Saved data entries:

- Opening Delimiter -

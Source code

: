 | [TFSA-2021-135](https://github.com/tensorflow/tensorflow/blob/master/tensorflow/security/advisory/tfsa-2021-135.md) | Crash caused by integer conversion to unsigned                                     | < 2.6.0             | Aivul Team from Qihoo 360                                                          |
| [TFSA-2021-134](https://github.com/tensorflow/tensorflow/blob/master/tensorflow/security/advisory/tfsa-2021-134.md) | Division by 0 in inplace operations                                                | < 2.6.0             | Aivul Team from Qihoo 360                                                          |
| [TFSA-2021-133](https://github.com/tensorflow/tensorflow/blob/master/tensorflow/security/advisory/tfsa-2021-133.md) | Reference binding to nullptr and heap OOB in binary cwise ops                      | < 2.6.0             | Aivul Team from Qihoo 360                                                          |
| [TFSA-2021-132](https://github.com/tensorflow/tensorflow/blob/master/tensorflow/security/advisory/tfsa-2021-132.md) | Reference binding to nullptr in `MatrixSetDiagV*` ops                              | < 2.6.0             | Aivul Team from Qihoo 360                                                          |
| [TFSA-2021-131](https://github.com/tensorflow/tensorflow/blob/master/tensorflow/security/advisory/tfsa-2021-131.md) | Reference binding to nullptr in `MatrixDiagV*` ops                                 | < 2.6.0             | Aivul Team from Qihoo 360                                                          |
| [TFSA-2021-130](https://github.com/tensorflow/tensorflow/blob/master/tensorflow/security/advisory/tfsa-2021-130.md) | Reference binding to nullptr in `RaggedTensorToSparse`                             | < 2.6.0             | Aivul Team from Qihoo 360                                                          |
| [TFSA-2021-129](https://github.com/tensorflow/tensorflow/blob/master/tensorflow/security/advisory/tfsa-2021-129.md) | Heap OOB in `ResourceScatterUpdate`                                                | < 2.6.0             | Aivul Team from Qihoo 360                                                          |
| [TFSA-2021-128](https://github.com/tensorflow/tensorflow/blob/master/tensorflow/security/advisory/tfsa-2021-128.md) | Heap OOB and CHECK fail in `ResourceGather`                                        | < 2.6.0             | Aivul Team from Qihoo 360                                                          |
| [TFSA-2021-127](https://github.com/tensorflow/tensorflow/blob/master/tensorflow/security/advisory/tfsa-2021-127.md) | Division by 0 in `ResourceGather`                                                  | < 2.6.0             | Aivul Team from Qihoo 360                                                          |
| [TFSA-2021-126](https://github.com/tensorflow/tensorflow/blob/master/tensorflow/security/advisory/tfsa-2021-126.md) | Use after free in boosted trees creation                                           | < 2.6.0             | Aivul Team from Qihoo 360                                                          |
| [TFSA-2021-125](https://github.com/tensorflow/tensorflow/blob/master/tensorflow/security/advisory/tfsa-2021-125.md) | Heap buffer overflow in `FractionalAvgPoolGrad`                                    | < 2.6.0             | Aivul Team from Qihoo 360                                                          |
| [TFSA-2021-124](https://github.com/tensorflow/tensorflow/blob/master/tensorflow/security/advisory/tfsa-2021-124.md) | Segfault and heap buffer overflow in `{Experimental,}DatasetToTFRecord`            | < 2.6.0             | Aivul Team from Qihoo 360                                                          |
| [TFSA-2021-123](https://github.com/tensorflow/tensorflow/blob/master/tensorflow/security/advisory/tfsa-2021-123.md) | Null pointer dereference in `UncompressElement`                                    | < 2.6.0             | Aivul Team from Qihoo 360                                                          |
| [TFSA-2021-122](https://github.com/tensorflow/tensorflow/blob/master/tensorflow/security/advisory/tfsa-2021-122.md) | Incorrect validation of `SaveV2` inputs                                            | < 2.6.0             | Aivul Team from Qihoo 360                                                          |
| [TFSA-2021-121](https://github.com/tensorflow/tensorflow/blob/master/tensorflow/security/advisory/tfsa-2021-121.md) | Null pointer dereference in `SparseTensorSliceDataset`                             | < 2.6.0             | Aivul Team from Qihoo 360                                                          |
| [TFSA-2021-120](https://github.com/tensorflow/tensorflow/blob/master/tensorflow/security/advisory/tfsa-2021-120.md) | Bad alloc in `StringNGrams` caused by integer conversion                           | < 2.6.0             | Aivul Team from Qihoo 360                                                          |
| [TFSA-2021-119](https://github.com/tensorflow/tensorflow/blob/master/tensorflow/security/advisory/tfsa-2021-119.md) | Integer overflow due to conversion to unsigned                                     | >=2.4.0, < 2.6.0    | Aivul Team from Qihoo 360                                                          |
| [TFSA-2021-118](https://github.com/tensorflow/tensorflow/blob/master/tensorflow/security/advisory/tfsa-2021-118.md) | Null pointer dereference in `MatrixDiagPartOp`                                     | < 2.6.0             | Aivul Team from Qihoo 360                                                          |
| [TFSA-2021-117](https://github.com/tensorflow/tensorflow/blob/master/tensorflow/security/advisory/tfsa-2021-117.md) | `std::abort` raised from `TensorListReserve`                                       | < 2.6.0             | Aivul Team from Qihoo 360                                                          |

- Closing Delimiter -

_About this exercise_:
Find the word "unsigned" in the data and copy out each line where it turns up.

_Written reply_:
: | [TFSA-2021-135](https://github.com/tensorflow/tensorflow/blob/master/tensorflow/security/advisory/tfsa-2021-135.md) | Crash caused by integer conversion to unsigned                                     | < 2.6.0             | Aivul Team from Qihoo 360                                                          |
| [TFSA-2021-119](https://github.com/tensorflow/tensorflow/blob/master/tensorflow/security/advisory/tfsa-2021-119.md) | Integer overflow due to conversion to unsigned                                     | >=2.4.0, < 2.6.0    | Aivul Team from Qihoo 360                                                          |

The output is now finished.